BEGIN PROVIDED DATA

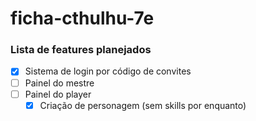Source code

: # ficha-cthulhu-7e

### Lista de features planejados
- [X] Sistema de login por código de convites
- [ ] Painel do mestre
- [ ] Painel do player
  - [X] Criação de personagem (sem skills por enquanto)
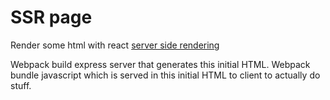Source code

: # SSR page

Render some html with react [server side rendering](https://github.com/facebook/react/blob/848e802d203e531daf2b9b0edb281a1eb6c5415d/packages/react-dom/src/server/ReactDOMStringRenderer.js#L16)

Webpack build express server that generates this initial HTML. Webpack bundle javascript which is served in this initial HTML to client to actually do stuff.
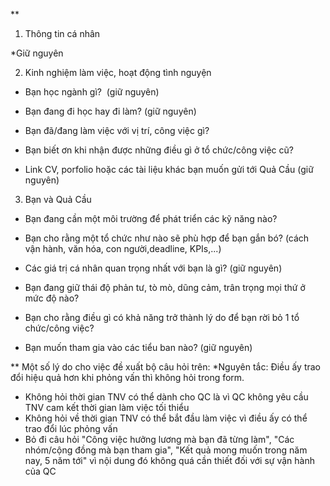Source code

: **

1. Thông tin cá nhân

*Giữ nguyên

2. Kinh nghiệm làm việc, hoạt động tình nguyện

-   Bạn học ngành gì?  (giữ nguyên)
    
-   Bạn đang đi học hay đi làm? (giữ nguyên)
    
-   Bạn đã/đang làm việc với vị trí, công việc gì?
    
-   Bạn biết ơn khi nhận được những điều gì ở tổ chức/công việc cũ?
    
-   Link CV, porfolio hoặc các tài liệu khác bạn muốn gửi tới Quả Cầu (giữ nguyên)
    

3. Bạn và Quả Cầu

-   Bạn đang cần một môi trường để phát triển các kỹ năng nào?
    
-   Bạn cho rằng một tổ chức như nào sẽ phù hợp để bạn gắn bó? (cách vận hành, văn hóa, con người,deadline, KPIs,...)
    
-   Các giá trị cá nhân quan trọng nhất với bạn là gì? (giữ nguyên)
    
-   Bạn đang giữ thái độ phản tư, tò mò, dũng cảm, trân trọng mọi thứ ở mức độ nào?
    
-   Bạn cho rằng điều gì có khả năng trở thành lý do để bạn rời bỏ 1 tổ chức/công việc?
    
-   Bạn muốn tham gia vào các tiểu ban nào? (giữ nguyên)
    

  
**
Một số lý do cho việc đề xuất bộ câu hỏi trên:
*Nguyên tắc: Điều ấy trao đổi hiệu quả hơn khi phỏng vấn thì không hỏi trong form. 
- Không hỏi thời gian TNV có thể dành cho QC là vì QC không yêu cầu TNV cam kết thời gian làm việc tối thiểu
- Không hỏi về thời gian TNV có thể bắt đầu làm việc vì điều ấy có thể trao đổi lúc phỏng vấn
- Bỏ đi câu hỏi "Công việc hưởng lương mà bạn đã từng làm", "Các nhóm/cộng đồng mà bạn tham gia", "Kết quả mong muốn trong năm nay, 5 năm tới" vì nội dung đó không quá cần thiết đối với sự vận hành của QC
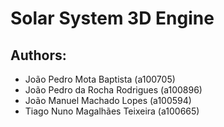 # Solar System 3D Engine

## Authors:
- João Pedro Mota Baptista (a100705)
- João Pedro da Rocha Rodrigues (a100896)
- João Manuel Machado Lopes (a100594)
- Tiago Nuno Magalhães Teixeira (a100665)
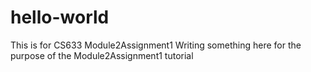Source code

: # hello-world
This is for CS633 Module2Assignment1
Writing something here for the purpose of the Module2Assignment1 tutorial

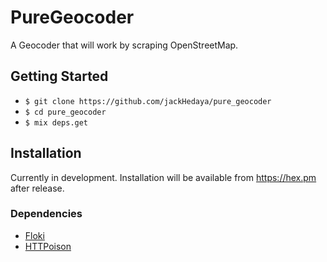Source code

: # PureGeocoder

A Geocoder that will work by scraping OpenStreetMap. 

## Getting Started
+ `$ git clone https://github.com/jackHedaya/pure_geocoder`
+ `$ cd pure_geocoder`
+ `$ mix deps.get`

## Installation
Currently in development. Installation will be available from https://hex.pm after release.

### Dependencies
+ <a href="https://github.com/philss/floki">Floki</a>
+ <a href="https://github.com/edgurgel/httpoison">HTTPoison</a>
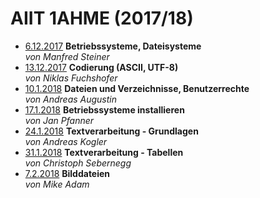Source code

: # AIIT 1AHME (2017/18)

* [6.12.2017](users/sx/README_sx_2017-12-06.md) **Betriebssysteme, Dateisysteme**  
  *von Manfred Steiner*
* [13.12.2017](users/fucnim17/README_fucnim17_2017-12-13.md) **Codierung (ASCII, UTF-8)**  
  *von Niklas Fuchshofer*
* [10.1.2018](users/auganm17/README_auganm17_2018-01-10.md) **Dateien und Verzeichnisse, Benutzerrechte**  
  *von Andreas Augustin*
* [17.1.2018](users/pfajam17/README_pfajam17_2018-01-17.md) **Betriebssysteme installieren**  
  *von Jan Pfanner*
* [24.1.2018](users/koganm17/README_koganm17_2018-01-24.md) **Textverarbeitung - Grundlagen**  
  *von Andreas Kogler*
* [31.1.2018](users/sebchm17/README_sebchm17_2018-01-31.md) **Textverarbeitung - Tabellen**  
  *von Christoph Sebernegg*
* [7.2.2018](users/adamim17/README_adamim17_2018-02-07.md) **Bilddateien**  
  *von Mike Adam*
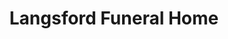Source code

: ---
title: "Langsford Funeral Home"
url: /lees-summit/langsford-funeral-home/
shop: funeral directors
---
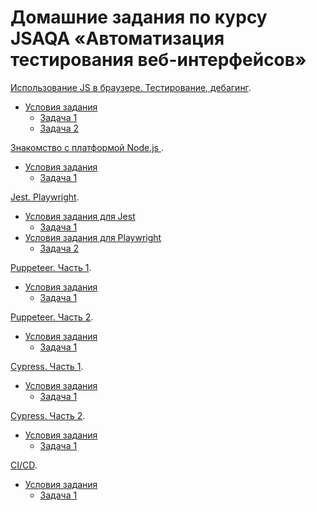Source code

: # Домашние задания по курсу JSAQA «Автоматизация тестирования веб-интерфейсов»


[Использование JS в браузере. Тестирование, дебагинг](https://github.com/Elena-Yakovleva/JSAQA/blob/main/lection1/README.md).
* [Условия задания](https://github.com/Elena-Yakovleva/JSAQA/blob/main/lection1/lection1.md)
  * [Задача 1](https://github.com/Elena-Yakovleva/JSAQA/blob/main/lection1/index.html)
  * [Задача 2](https://github.com/Elena-Yakovleva/JSAQA/blob/lection1-task2/lection1/index.html)

[Знакомство с платформой Node.js ](https://github.com/Elena-Yakovleva/JSAQA/blob/main/lection2/README.md).
* [Условия задания](https://github.com/Elena-Yakovleva/JSAQA/blob/main/lection2/lection2.md)
  * [Задача 1](https://github.com/Elena-Yakovleva/JSAQA/blob/main/lection2/index.js)


[Jest. Playwright](https://github.com/Elena-Yakovleva/JSAQA/blob/main/lection3/README.md).
* [Условия задания для Jest](https://github.com/Elena-Yakovleva/JSAQA/blob/main/lection3/Jest/README.md)
  * [Задача 1](https://github.com/Elena-Yakovleva/JSAQA/blob/main/lection3/Jest/tests/sortByName.test.js)
* [Условия задания для Playwright](https://github.com/Elena-Yakovleva/JSAQA/blob/main/lection3/Playwright/README.md)
  * [Задача 2](https://github.com/Elena-Yakovleva/JSAQA/blob/main/lection3/Playwright/tests/Auth.spec.js)


[Puppeteer. Часть 1]().
* [Условия задания]()
  * [Задача 1]()


[Puppeteer. Часть 2]().
* [Условия задания]()
  * [Задача 1]()

[Cypress. Часть 1]().
* [Условия задания]()
  * [Задача 1]()

[Cypress. Часть 2]().
* [Условия задания]()
  * [Задача 1]()

[CI/СD]().
* [Условия задания]()
  * [Задача 1]()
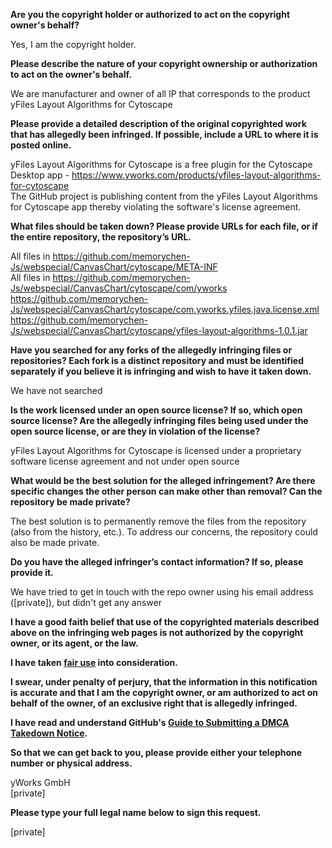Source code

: **Are you the copyright holder or authorized to act on the copyright owner's behalf?**

Yes, I am the copyright holder.

**Please describe the nature of your copyright ownership or authorization to act on the owner's behalf.**

We are manufacturer and owner of all IP that corresponds to the product yFiles Layout Algorithms for Cytoscape

**Please provide a detailed description of the original copyrighted work that has allegedly been infringed. If possible, include a URL to where it is posted online.**

yFiles Layout Algorithms for Cytoscape is a free plugin for the Cytoscape Desktop app - https://www.yworks.com/products/yfiles-layout-algorithms-for-cytoscape  
The GitHub project is publishing content from the yFiles Layout Algorithms for Cytoscape app thereby violating the software's license agreement.

**What files should be taken down? Please provide URLs for each file, or if the entire repository, the repository’s URL.**

All files in https://github.com/memorychen-Js/webspecial/CanvasChart/cytoscape/META-INF  
All files in https://github.com/memorychen-Js/webspecial/CanvasChart/cytoscape/com/yworks  
https://github.com/memorychen-Js/webspecial/CanvasChart/cytoscape/com.yworks.yfiles.java.license.xml  
https://github.com/memorychen-Js/webspecial/CanvasChart/cytoscape/yfiles-layout-algorithms-1.0.1.jar

**Have you searched for any forks of the allegedly infringing files or repositories? Each fork is a distinct repository and must be identified separately if you believe it is infringing and wish to have it taken down.**

We have not searched

**Is the work licensed under an open source license? If so, which open source license? Are the allegedly infringing files being used under the open source license, or are they in violation of the license?**

yFiles Layout Algorithms for Cytoscape is licensed under a proprietary software license agreement and not under open source

**What would be the best solution for the alleged infringement? Are there specific changes the other person can make other than removal? Can the repository be made private?**

The best solution is to permanently remove the files from the repository (also from the history, etc.). To address our concerns, the repository could also be made private.

**Do you have the alleged infringer’s contact information? If so, please provide it.**

We have tried to get in touch with the repo owner using his email address ([private]), but didn't get any answer

**I have a good faith belief that use of the copyrighted materials described above on the infringing web pages is not authorized by the copyright owner, or its agent, or the law.**

**I have taken <a href="https://www.lumendatabase.org/topics/22">fair use</a> into consideration.**

**I swear, under penalty of perjury, that the information in this notification is accurate and that I am the copyright owner, or am authorized to act on behalf of the owner, of an exclusive right that is allegedly infringed.**

**I have read and understand GitHub's <a href="https://help.github.com/articles/guide-to-submitting-a-dmca-takedown-notice/">Guide to Submitting a DMCA Takedown Notice</a>.**

**So that we can get back to you, please provide either your telephone number or physical address.**

yWorks GmbH  
[private]  

**Please type your full legal name below to sign this request.**

[private]
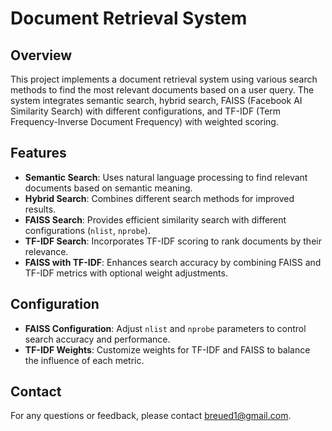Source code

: # Document Retrieval System

## Overview

This project implements a document retrieval system using various search methods to find the most relevant documents based on a user query. The system integrates semantic search, hybrid search, FAISS (Facebook AI Similarity Search) with different configurations, and TF-IDF (Term Frequency-Inverse Document Frequency) with weighted scoring. 

## Features

- **Semantic Search**: Uses natural language processing to find relevant documents based on semantic meaning.
- **Hybrid Search**: Combines different search methods for improved results.
- **FAISS Search**: Provides efficient similarity search with different configurations (`nlist`, `nprobe`).
- **TF-IDF Search**: Incorporates TF-IDF scoring to rank documents by their relevance.
- **FAISS with TF-IDF**: Enhances search accuracy by combining FAISS and TF-IDF metrics with optional weight adjustments.
  
## Configuration

- **FAISS Configuration**: Adjust `nlist` and `nprobe` parameters to control search accuracy and performance.
- **TF-IDF Weights**: Customize weights for TF-IDF and FAISS to balance the influence of each metric.

## Contact

For any questions or feedback, please contact [breued1@gmail.com](mailto:your-email@example.com).
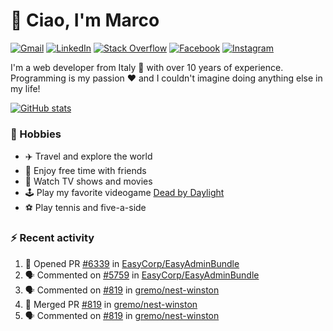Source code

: # 👋 Ciao, I'm Marco

[![Gmail](https://img.shields.io/badge/Gmail-%23BB001B?style=flat-square&logo=gmail&logoColor=white)](mailto:gremo1982@gmail.com)
[![LinkedIn](https://img.shields.io/badge/LinkedIn-%230e76a8?style=flat-square&logo=linkedin)](https://www.linkedin.com/in/marco-polichetti)
[![Stack Overflow](https://img.shields.io/stackexchange/stackoverflow/r/220180?style=flat&logo=stackoverflow&label=Stack%20Overflow&color=%23F47F24)](https://stackoverflow.com/users/220180)
[![Facebook](https://img.shields.io/badge/-Facebook-%234267B2?style=flat-square&logo=facebook&logoColor=white)](https://www.facebook.com/marco.poliketti)
[![Instagram](https://img.shields.io/badge/-Instagram-%23C13584?style=flat-square&logo=instagram&logoColor=white)](https://www.instagram.com/marco.gremo)

I'm a web developer from Italy 🍕 with over 10 years of experience. Programming is my passion ❤️ and I couldn't imagine doing anything else in my life!

[![GitHub stats](https://github-readme-stats.vercel.app/api?username=gremo&show_icons=true&rank_icon=github&theme=transparent)](https://github.com/anuraghazra/github-readme-stats)

### 📅 Hobbies

- ✈️ Travel and explore the world
- 🍻 Enjoy free time with friends
- 🎥 Watch TV shows and movies
- 🕹️ Play my favorite videogame [Dead by Daylight](https://deadbydaylight.com)
- ⚽ Play tennis and five-a-side

### ⚡ Recent activity

<!--START_SECTION:activity-->
1. 💪 Opened PR [#6339](https://github.com/EasyCorp/EasyAdminBundle/pull/6339) in [EasyCorp/EasyAdminBundle](https://github.com/EasyCorp/EasyAdminBundle)
2. 🗣 Commented on [#5759](https://github.com/EasyCorp/EasyAdminBundle/pull/5759#issuecomment-2180988184) in [EasyCorp/EasyAdminBundle](https://github.com/EasyCorp/EasyAdminBundle)
3. 🗣 Commented on [#819](https://github.com/gremo/nest-winston/pull/819#issuecomment-2122748841) in [gremo/nest-winston](https://github.com/gremo/nest-winston)
4. 🎉 Merged PR [#819](https://github.com/gremo/nest-winston/pull/819) in [gremo/nest-winston](https://github.com/gremo/nest-winston)
5. 🗣 Commented on [#819](https://github.com/gremo/nest-winston/pull/819#issuecomment-2121926866) in [gremo/nest-winston](https://github.com/gremo/nest-winston)
<!--END_SECTION:activity-->
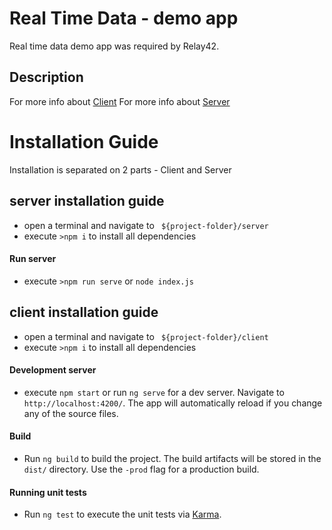 # Real Time Data - demo app

Real time data demo app was required by Relay42.

## Description

For more info about [Client](https://github.com/Emilion/real-time-data/tree/master/client)
For more info about [Server](https://github.com/Emilion/real-time-data/tree/master/server)

# Installation Guide

Installation is separated on 2 parts - Client and Server

## server installation guide

* open a terminal and navigate to ` ${project-folder}/server`
* execute `>npm i` to install all dependencies
#### Run server
* execute `>npm run serve` or `node index.js`

## client installation guide

* open a terminal and navigate to ` ${project-folder}/client`
* execute `>npm i` to install all dependencies

#### Development server
* execute `npm start` or run `ng serve` for a dev server. Navigate to `http://localhost:4200/`. The app will automatically reload if you change any of the source files.

#### Build

* Run `ng build` to build the project. The build artifacts will be stored in the `dist/` directory. Use the `-prod` flag for a production build.

#### Running unit tests

* Run `ng test` to execute the unit tests via [Karma](https://karma-runner.github.io).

END PROVIDED DATA

- [WORK REQUEST]: Above are the records. Copy word for word only their lines from the one holding "- [X] Criação" through the one holding "chức/công việc cũ?", both included, and skip the images.

- [FINAL ANSWER]:
  - [X] Criação de personagem (sem skills por enquanto)
Source code

: # SSR page

Render some html with react [server side rendering](https://github.com/facebook/react/blob/848e802d203e531daf2b9b0edb281a1eb6c5415d/packages/react-dom/src/server/ReactDOMStringRenderer.js#L16)

Webpack build express server that generates this initial HTML. Webpack bundle javascript which is served in this initial HTML to client to actually do stuff.
Source code

: **

1. Thông tin cá nhân

*Giữ nguyên

2. Kinh nghiệm làm việc, hoạt động tình nguyện

-   Bạn học ngành gì?  (giữ nguyên)
    
-   Bạn đang đi học hay đi làm? (giữ nguyên)
    
-   Bạn đã/đang làm việc với vị trí, công việc gì?
    
-   Bạn biết ơn khi nhận được những điều gì ở tổ chức/công việc cũ?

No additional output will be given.